## Your goal
All lines of the entries with "develop" in them must be listed.

── Supplied information ──

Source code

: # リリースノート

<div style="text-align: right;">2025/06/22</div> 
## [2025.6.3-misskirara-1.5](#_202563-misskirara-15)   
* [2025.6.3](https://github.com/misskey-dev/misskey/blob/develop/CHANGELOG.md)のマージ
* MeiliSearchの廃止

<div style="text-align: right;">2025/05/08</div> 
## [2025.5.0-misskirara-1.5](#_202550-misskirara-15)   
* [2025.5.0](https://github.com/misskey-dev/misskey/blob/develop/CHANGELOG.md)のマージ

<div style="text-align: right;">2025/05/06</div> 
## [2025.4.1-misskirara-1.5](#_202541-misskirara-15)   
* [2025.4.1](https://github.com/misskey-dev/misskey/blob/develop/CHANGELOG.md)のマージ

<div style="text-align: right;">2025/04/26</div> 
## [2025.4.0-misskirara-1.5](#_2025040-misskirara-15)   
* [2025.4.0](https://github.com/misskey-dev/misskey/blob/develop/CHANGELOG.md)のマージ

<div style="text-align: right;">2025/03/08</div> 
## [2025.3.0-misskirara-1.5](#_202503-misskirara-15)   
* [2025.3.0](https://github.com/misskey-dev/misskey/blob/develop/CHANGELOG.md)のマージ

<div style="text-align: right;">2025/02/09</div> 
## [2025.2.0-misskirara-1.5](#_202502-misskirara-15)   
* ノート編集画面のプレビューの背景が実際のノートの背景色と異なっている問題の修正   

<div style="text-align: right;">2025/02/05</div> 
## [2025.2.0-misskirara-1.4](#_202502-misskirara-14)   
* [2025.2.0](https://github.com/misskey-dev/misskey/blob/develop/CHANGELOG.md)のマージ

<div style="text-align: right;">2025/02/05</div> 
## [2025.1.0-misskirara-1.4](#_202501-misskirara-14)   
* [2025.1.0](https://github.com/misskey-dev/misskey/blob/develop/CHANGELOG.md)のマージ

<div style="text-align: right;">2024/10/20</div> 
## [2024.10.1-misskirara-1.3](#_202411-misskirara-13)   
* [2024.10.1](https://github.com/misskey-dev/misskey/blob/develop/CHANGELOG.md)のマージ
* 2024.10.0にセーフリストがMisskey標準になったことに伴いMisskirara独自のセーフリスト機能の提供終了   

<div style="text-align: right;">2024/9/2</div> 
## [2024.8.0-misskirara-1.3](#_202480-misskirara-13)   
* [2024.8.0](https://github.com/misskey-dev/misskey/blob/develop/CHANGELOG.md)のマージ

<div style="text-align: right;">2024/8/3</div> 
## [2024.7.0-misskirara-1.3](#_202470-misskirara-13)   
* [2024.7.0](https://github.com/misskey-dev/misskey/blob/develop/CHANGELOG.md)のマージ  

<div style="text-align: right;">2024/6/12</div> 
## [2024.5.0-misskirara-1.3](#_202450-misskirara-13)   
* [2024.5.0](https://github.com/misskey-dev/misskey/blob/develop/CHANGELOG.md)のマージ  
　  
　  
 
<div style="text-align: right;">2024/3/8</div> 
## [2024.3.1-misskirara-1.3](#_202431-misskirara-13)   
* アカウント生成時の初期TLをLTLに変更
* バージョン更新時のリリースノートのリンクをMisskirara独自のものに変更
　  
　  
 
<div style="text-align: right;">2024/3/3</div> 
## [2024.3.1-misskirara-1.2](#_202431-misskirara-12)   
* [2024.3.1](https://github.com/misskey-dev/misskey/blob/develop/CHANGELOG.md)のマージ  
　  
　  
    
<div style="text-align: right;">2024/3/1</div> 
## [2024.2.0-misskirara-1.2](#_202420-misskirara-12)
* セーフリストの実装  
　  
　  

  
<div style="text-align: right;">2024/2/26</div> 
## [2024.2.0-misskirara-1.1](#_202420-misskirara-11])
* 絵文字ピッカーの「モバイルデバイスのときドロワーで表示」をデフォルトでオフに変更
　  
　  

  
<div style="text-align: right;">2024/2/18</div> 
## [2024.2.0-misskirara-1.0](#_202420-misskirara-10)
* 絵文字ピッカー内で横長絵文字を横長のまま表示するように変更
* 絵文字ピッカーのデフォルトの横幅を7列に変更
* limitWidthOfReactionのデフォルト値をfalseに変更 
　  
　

───
── Supplied information ──

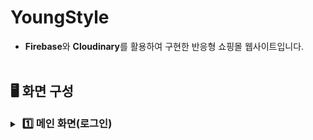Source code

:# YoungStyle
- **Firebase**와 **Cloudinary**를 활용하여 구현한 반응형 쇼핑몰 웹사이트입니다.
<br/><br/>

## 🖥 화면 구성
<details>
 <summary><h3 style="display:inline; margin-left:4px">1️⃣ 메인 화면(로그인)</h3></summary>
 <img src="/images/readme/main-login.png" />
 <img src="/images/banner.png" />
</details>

───

## Answer to this problem
* [2025.6.3](https://github.com/misskey-dev/misskey/blob/develop/CHANGELOG.md)のマージ
* [2025.5.0](https://github.com/misskey-dev/misskey/blob/develop/CHANGELOG.md)のマージ
* [2025.4.1](https://github.com/misskey-dev/misskey/blob/develop/CHANGELOG.md)のマージ
* [2025.4.0](https://github.com/misskey-dev/misskey/blob/develop/CHANGELOG.md)のマージ
* [2025.3.0](https://github.com/misskey-dev/misskey/blob/develop/CHANGELOG.md)のマージ
* [2025.2.0](https://github.com/misskey-dev/misskey/blob/develop/CHANGELOG.md)のマージ
* [2025.1.0](https://github.com/misskey-dev/misskey/blob/develop/CHANGELOG.md)のマージ
* [2024.10.1](https://github.com/misskey-dev/misskey/blob/develop/CHANGELOG.md)のマージ
* [2024.8.0](https://github.com/misskey-dev/misskey/blob/develop/CHANGELOG.md)のマージ
* [2024.7.0](https://github.com/misskey-dev/misskey/blob/develop/CHANGELOG.md)のマージ  
* [2024.5.0](https://github.com/misskey-dev/misskey/blob/develop/CHANGELOG.md)のマージ  
* [2024.3.1](https://github.com/misskey-dev/misskey/blob/develop/CHANGELOG.md)のマージ  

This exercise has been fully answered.